The ASSISTDataProvider has a couple of modifications compared to the usual DataProvider.
 - You need to give it the directory containing the .npz files
 - you can tell it which_year (09 or 15), since there are two different assist data sets, one from each year
 - For each batch, it produces inputs, targets AND target_ids.  The target_ids contain indices for extracting a predictions vector from the output of the RNN (exactly like the 2016-EDM code).
 - There is no .npz file for the validation set.
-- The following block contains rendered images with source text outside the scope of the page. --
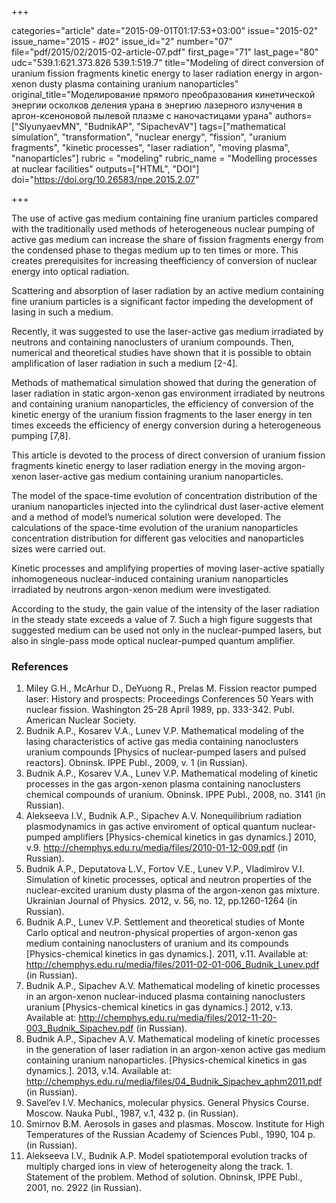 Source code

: +++

categories="article"
date="2015-09-01T01:17:53+03:00"
issue="2015-02"
issue_name="2015 - #02"
issue_id="2"
number="07"
file="pdf/2015/02/2015-02-article-07.pdf"
first_page="71"
last_page="80"
udc="539.1:621.373.826 539.1:519.7"
title="Modeling of direct conversion of uranium fission fragments kinetic energy to laser radiation energy in argon-xenon dusty plasma containing uranium nanoparticles"
original_title="Моделирование прямого преобразования кинетической энергии осколков деления урана в энергию лазерного излучения в аргон-ксеноновой пылевой плазме с наночастицами урана"
authors=["SlyunyaevMN", "BudnikAP", "SipachevAV"]
tags=["mathematical simulation", "transformation", "nuclear energy", "fission", "uranium fragments", "kinetic processes", "laser radiation", "moving plasma", "nanoparticles"]
rubric = "modeling"
rubric_name = "Modelling processes at nuclear facilities"
outputs=["HTML", "DOI"]
doi="https://doi.org/10.26583/npe.2015.2.07"

+++

The use of active gas medium containing fine uranium particles compared with the traditionally used methods of heterogeneous nuclear pumping of active gas medium can increase the share of fission fragments energy from the condensed phase to thegas medium up to ten times or more. This creates prerequisites for increasing theefficiency of conversion of nuclear energy into optical radiation.

Scattering and absorption of laser radiation by an active medium containing fine uranium particles is a significant factor impeding the development of lasing in such a medium.

Recently, it was suggested to use the laser-active gas medium irradiated by neutrons and containing nanoclusters of uranium compounds. Then, numerical and theoretical studies have shown that it is possible to obtain amplification of laser radiation in such a medium [2-4].

Methods of mathematical simulation showed that during the generation of laser radiation in static argon-xenon gas environment irradiated by neutrons and containing uranium nanoparticles, the efficiency of conversion of the kinetic energy of the uranium fission fragments to the laser energy in ten times exceeds the efficiency of energy conversion during a heterogeneous pumping [7,8].

This article is devoted to the process of direct conversion of uranium fission fragments kinetic energy to laser radiation energy in the moving argon-xenon laser-active gas medium containing uranium nanoparticles.

The model of the space-time evolution of concentration distribution of the uranium nanoparticles injected into the cylindrical dust laser-active element and a method of model’s numerical solution were developed. The calculations of the space-time evolution of the uranium nanoparticles concentration distribution for different gas velocities and nanoparticles sizes were carried out.

Kinetic processes and amplifying properties of moving laser-active spatially inhomogeneous nuclear-induced containing uranium nanoparticles irradiated by neutrons argon-xenon medium were investigated.

According to the study, the gain value of the intensity of the laser radiation in the steady state exceeds a value of 7. Such a high figure suggests that suggested medium can be used not only in the nuclear-pumped lasers, but also in single-pass mode optical nuclear-pumped quantum amplifier.

### References

1. Miley G.H., McArhur D., DeYuong R., Prelas M. Fission reactor pumped laser: History and prospects: Proceedings Conferences 50 Years with nuclear fission. Washington 25-28 April 1989, pp. 333-342. Publ. American Nuclear Society.
2. Budnik A.P., Kosarev V.A., Lunev V.P. Mathematical modeling of the lasing characteristics of active gas media containing nanoclusters uranium compounds [Physics of nuclear-pumped lasers and pulsed reactors]. Obninsk. IPPE Publ., 2009, v. 1 (in Russian).
3. Budnik A.P., Kosarev V.A., Lunev V.P. Mathematical modeling of kinetic processes in the gas argon-xenon plasma containing nanoclusters chemical compounds of uranium. Obninsk. IPPE Publ., 2008, no. 3141 (in Russian).
4. Alekseeva I.V., Budnik A.P., Sipachev A.V. Nonequilibrium radiation plasmodynamics in gas active enviroment of optical quantum nuclear-pumped amplifiers [Physics-chemical kinetics in gas dynamics.] 2010, v.9. http://chemphys.edu.ru/media/files/2010-01-12-009.pdf (in Russian).
5. Budnik A.P., Deputatova L.V., Fortov V.E., Lunev V.P., Vladimirov V.I. Simulation of kinetic processes, optical and neutron properties of the nuclear-excited uranium dusty plasma of the argon-xenon gas mixture. Ukrainian Journal of Physics. 2012, v. 56, no. 12, pp.1260-1264 (in Russian).
6. Budnik A.P., Lunev V.P. Settlement and theoretical studies of Monte Carlo optical and neutron-physical properties of argon-xenon gas medium containing nanoclusters of uranium and its compounds [Physics-chemical kinetics in gas dynamics.]. 2011, v.11. Available at: http://chemphys.edu.ru/media/files/2011-02-01-006_Budnik_Lunev.pdf (in Russian).
7. Budnik A.P., Sipachev A.V. Mathematical modeling of kinetic processes in an argon-xenon nuclear-induced plasma containing nanoclusters uranium [Physics-chemical kinetics in gas dynamics.] 2012, v.13. Available at: http://chemphys.edu.ru/media/files/2012-11-20-003_Budnik_Sipachev.pdf (in Russian).
8. Budnik A.P., Sipachev A.V. Mathematical modeling of kinetic processes in the generation of laser radiation in an argon-xenon active gas medium containing uranium nanoparticles. [Physics-chemical kinetics in gas dynamics.]. 2013, v.14. Available at: http://chemphys.edu.ru/media/files/04_Budnik_Sipachev_aphm2011.pdf (in Russian).
9. Savel’ev I.V. Mechanics, molecular physics. General Physics Course. Moscow. Nauka Publ., 1987, v.1, 432 p. (in Russian).
10. Smirnov B.M. Aerosols in gases and plasmas. Moscow. Institute for High Temperatures of the Russian Academy of Sciences Publ., 1990, 104 p. (in Russian).
11. Alekseeva I.V., Budnik A.P. Model spatiotemporal evolution tracks of multiply charged ions in view of heterogeneity along the track. 1. Statement of the problem. Method of solution. Obninsk, IPPE Publ., 2001, no. 2922 (in Russian). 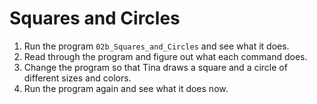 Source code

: # Squares and Circles

1. Run the program `02b_Squares_and_Circles` and see what it does.
2. Read through the program and figure out what each command does.
3. Change the program so that Tina draws a square and a circle of different sizes and colors.
4. Run the program again and see what it does now.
Instead, we use k-fold cross validation by first constructing a DataProvider using the training data, and then calling get_k_folds method, which returns k tuples of DataProviders: (train_dp, val_dp)

In [3]:
import numpy as np
import pandas as pd
import scipy.sparse as sp
from data_provider import ASSISTDataProvider
from sklearn.model_selection import KFold

In [4]:
data_dir = '/home/ben/mlp/mlp-group-project/data/assist09/'

In [30]:
# batch_size = 10, so 10 students in this batch
train_dp = ASSISTDataProvider(data_dir=data_dir, batch_size=10, max_num_batches=1, shuffle_order=True)

In [32]:
for inputs, targets, target_ids in train_dp:
    
    # inputs is a list of arrays. List has length equal to max number of questions any student has answered
    print(len(inputs)) 
    
    # shape of design matrix for the first question each student answered
    # (1, num_students, length of feature vector)
    print(inputs[0].shape)
    
    # each student has a sequence of correctness scores (0=correct, 1=incorrect) for the problems they answered
    # targets is just a flattened array containing all these scores.
    print(len(targets))
    
    # indices that we need after learning to extract a predictions vector. Should be same shape as targets.
    print(len(target_ids))

973
(1, 10, 293)
816
816


In [37]:
# example of how to use cross-validiation
i = 1
for data_provider_train, data_provider_val in train_dp.get_k_folds(5):
    print('FOLD {}'.format(i))
    print('train data provider has {} students'.format(data_provider_train.inputs.shape[0]))
    print('val data provider has {} students'.format(data_provider_val.inputs.shape[0]))
    print('----------------')
    i += 1

FOLD 1
train data provider has 2483 students
val data provider has 621 students
----------------
FOLD 2
train data provider has 2483 students
val data provider has 621 students
----------------
FOLD 3
train data provider has 2483 students
val data provider has 621 students
----------------
FOLD 4
train data provider has 2483 students
val data provider has 621 students
----------------
FOLD 5
train data provider has 2484 students
val data provider has 620 students
----------------